In Johnson's opinion, the CIA's covert activities, increasingly important, are too little inquired into by members of Congress. This has allowed Bush to abuse his legitimate presidential authority. As a result, he has claimed powers the constitution never gave him, initiating the war in Iraq based on flawed intelligence, and continuing with it to the economic, political and moral detriment of the nation.
Johnson reminds readers that the US maintains 737 bases abroad, mostly for use by the US air force and navy. (Britain, in 1898, at the zenith of its imperial age, had 36 bases.) In some instances, states abroad are compelled to keep secret the fact that they have granted the US base rights, knowing that their populations will resent such an infringement on their sovereignty. Johnson believes that, even if a future Iraq government determined to close all its American bases, the US would never allow it.
Is much of the damage to US civil liberties attributable simply to Bush and his aide-in-chief, the voluble vice-president Dick Cheney? Johnson finds them insupportable, and is prepared to blame them. But he refuses to see them as the sole villains. He knows that the US, without being attacked, has repeatedly initiated wars and military actions. He believes that the Pentagon is even more dangerous today than in 1961, when Eisenhower, in his last presidential speech, warned against the military-industrial complex, an overly close relationship between the armed forces, private industry and politics. Not everyone, however, will accept this black-and-white description of US foreign policy since the second world war.
Yet the concrete evidence Johnson offers demonstrates two incontestable truths. Those who have supported the US's aggressive expansionist policies, however defective their reasoning, have been immensely influential. And those who have resisted them have enjoyed nowhere near such power.
Why has this been so? It is the one question that Johnson never explicitly answers. It is a question asked almost two centuries ago by the French political thinker Alexis de Tocqueville. His influential work Democracy in America raised concerns about the role of a popular democratic military force, essentially different from armies and navies led by aristocratic officers that had so long predominated in Europe.

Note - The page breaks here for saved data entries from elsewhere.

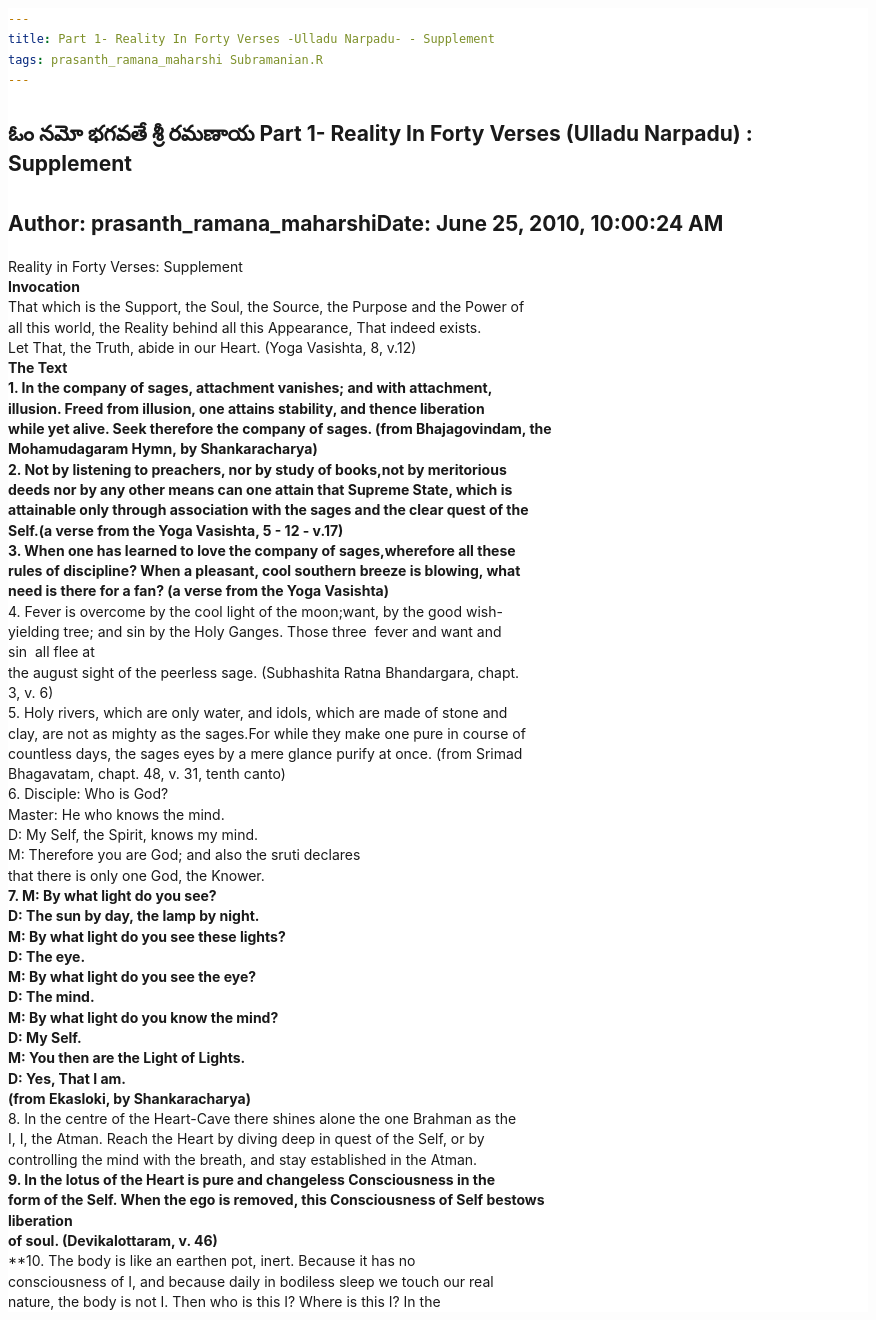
 ```yaml
--- 
title: Part 1- Reality In Forty Verses -Ulladu Narpadu- - Supplement   
tags: prasanth_ramana_maharshi Subramanian.R  
---  
```

## ఓం నమో భగవతే శ్రీ రమణాయ Part 1- Reality In Forty Verses (Ulladu Narpadu) : Supplement  
Author: prasanth_ramana_maharshiDate: June 25, 2010, 10:00:24 AM  
---  
Reality in Forty Verses: Supplement   
 **Invocation**   
That which is the Support, the Soul, the Source, the Purpose and the Power of  
all this world, the Reality behind all this Appearance, That indeed exists.  
Let That, the Truth, abide in our Heart. (Yoga Vasishta, 8, v.12)   
 **The Text**   
 **1\. In the company of sages, attachment vanishes; and with attachment,  
illusion. Freed from illusion, one attains stability, and thence liberation  
while yet alive. Seek therefore the company of sages. (from Bhajagovindam, the  
Mohamudagaram Hymn, by Shankaracharya)**   
 **2\. Not by listening to preachers, nor by study of books,not by meritorious  
deeds nor by any other means can one attain that Supreme State, which is  
attainable only through association with the sages and the clear quest of the  
Self.(a verse from the Yoga Vasishta, 5 - 12 - v.17)**   
 **3\. When one has learned to love the company of sages,wherefore all these  
rules of discipline? When a pleasant, cool southern breeze is blowing, what  
need is there for a fan? (a verse from the Yoga Vasishta)**   
4\. Fever is overcome by the cool light of the moon;want, by the good wish-  
yielding tree; and sin by the Holy Ganges. Those three  fever and want and  
sin  all flee at   
the august sight of the peerless sage. (Subhashita Ratna Bhandargara, chapt.  
3, v. 6)   
5\. Holy rivers, which are only water, and idols, which are made of stone and  
clay, are not as mighty as the sages.For while they make one pure in course of  
countless days, the sages eyes by a mere glance purify at once. (from Srimad  
Bhagavatam, chapt. 48, v. 31, tenth canto)   
6\. Disciple: Who is God?   
Master: He who knows the mind.   
D: My Self, the Spirit, knows my mind.   
M: Therefore you are God; and also the sruti declares   
that there is only one God, the Knower.   
 **7\. M: By what light do you see?   
D: The sun by day, the lamp by night.   
M: By what light do you see these lights?   
D: The eye.   
M: By what light do you see the eye?   
D: The mind.   
M: By what light do you know the mind?   
D: My Self.   
M: You then are the Light of Lights.   
D: Yes, That I am.   
(from Ekasloki, by Shankaracharya)**   
8\. In the centre of the Heart-Cave there shines alone the one Brahman as the  
I, I, the Atman. Reach the Heart by diving deep in quest of the Self, or by  
controlling the mind with the breath, and stay established in the Atman.   
 **9\. In the lotus of the Heart is pure and changeless Consciousness in the  
form of the Self. When the ego is removed, this Consciousness of Self bestows  
liberation   
of soul. (Devikalottaram, v. 46)**   
 **10\. The body is like an earthen pot, inert. Because it has no  
consciousness of I, and because daily in bodiless sleep we touch our real  
nature, the body is not I. Then who is this I? Where is this I? In the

Johnson's arguments are not always watertight. The analogies he makes with the decline of the Roman and the British empires may seem far-fetched as they ignore the very substantial differences that separate American society from either of the others. When the US ceases to be an empire - and that day will almost certainly come - it is unlikely to be for the reasons that either the Roman or the British empire met its end.
But the serious question for the future of the US is whether any of those now contending for the presidency in 2008 will be able to alter the recent US penchant for foreign aggression. This is not to say that the candidates have learned nothing from Bush's Iraq debacle, but they appear to lack the political will to take on strong internal enemies, defeat them and mock them for their flawed arguments.
Earlier presidents made Americans laugh; Bush and his crowd know only how to frighten them.
Stephen Graubard is the author of "The Presidents" (Penguin).